Stored data entries:

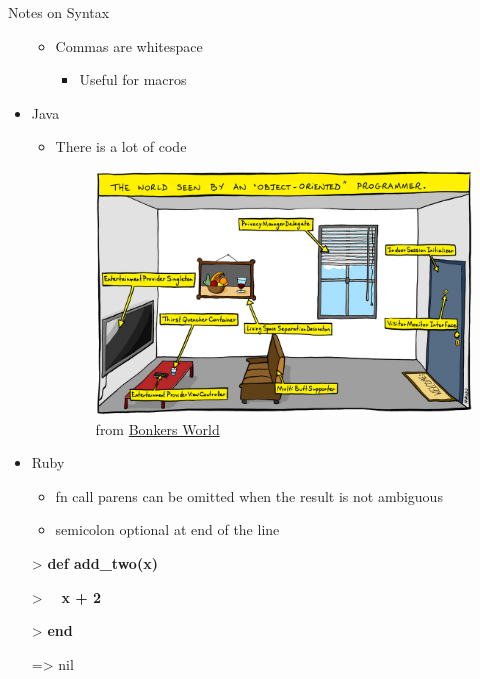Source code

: \documentclass{beamer}
\begin{document}
\begin{frame}[allowframebreaks]{Notes on Syntax}
\begin{itemize}
\begin{itemize}
\begin{itemize}
      \end{itemize}
    \item Commas are whitespace
      \begin{itemize}
      \item Useful for macros
      \end{itemize}
    \end{itemize}
  \item Java
    \begin{itemize}
    \item There is a lot of code
      \begin{figure}
        \includegraphics[width=\linewidth]{object_oriented_programmer_world.png}
        \caption{from \href{http://www.bonkersworld.net/object-world/}{Bonkers World}}
      \end{figure}
    \end{itemize}
  \item Ruby\\
    \begin{itemize}
    \item fn call parens can be omitted when the result is not
      ambiguous
    \item semicolon optional at end of the line 
    \end{itemize}
{\ttfamily\color{black}
%
\textcolor[rgb]{0.0,0.0,0.8039216}{{\textgreater} }\textbf{def
add\_two(x)}}

{\ttfamily\color{black}
\textcolor[rgb]{0.0,0.0,0.8039216}{{\textgreater} }\ \ \textbf{x + 2}}

{\ttfamily\color{black}
\textcolor[rgb]{0.0,0.0,0.8039216}{{\textgreater} }\textbf{end}}

{\ttfamily\color{black}
={\textgreater} nil}


\end{itemize}
\end{frame}
\end{document}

WORK INSTRUCTIONS: Please transcribe every entry exactly as written, leaving the pictures out.

WRITTEN ANSWER:
Source code

: \documentclass{beamer}
\begin{document}
\begin{frame}[allowframebreaks]{Notes on Syntax}
\begin{itemize}
\begin{itemize}
\begin{itemize}
      \end{itemize}
    \item Commas are whitespace
      \begin{itemize}
      \item Useful for macros
      \end{itemize}
    \end{itemize}
  \item Java
    \begin{itemize}
    \item There is a lot of code
      \begin{figure}
        \includegraphics[width=\linewidth]{object_oriented_programmer_world.png}
        \caption{from \href{http://www.bonkersworld.net/object-world/}{Bonkers World}}
      \end{figure}
    \end{itemize}
  \item Ruby\\
    \begin{itemize}
    \item fn call parens can be omitted when the result is not
      ambiguous
    \item semicolon optional at end of the line 
    \end{itemize}
{\ttfamily\color{black}
%
\textcolor[rgb]{0.0,0.0,0.8039216}{{\textgreater} }\textbf{def
add\_two(x)}}

{\ttfamily\color{black}
\textcolor[rgb]{0.0,0.0,0.8039216}{{\textgreater} }\ \ \textbf{x + 2}}

{\ttfamily\color{black}
\textcolor[rgb]{0.0,0.0,0.8039216}{{\textgreater} }\textbf{end}}

{\ttfamily\color{black}
={\textgreater} nil}


\end{itemize}
\end{frame}
\end{document}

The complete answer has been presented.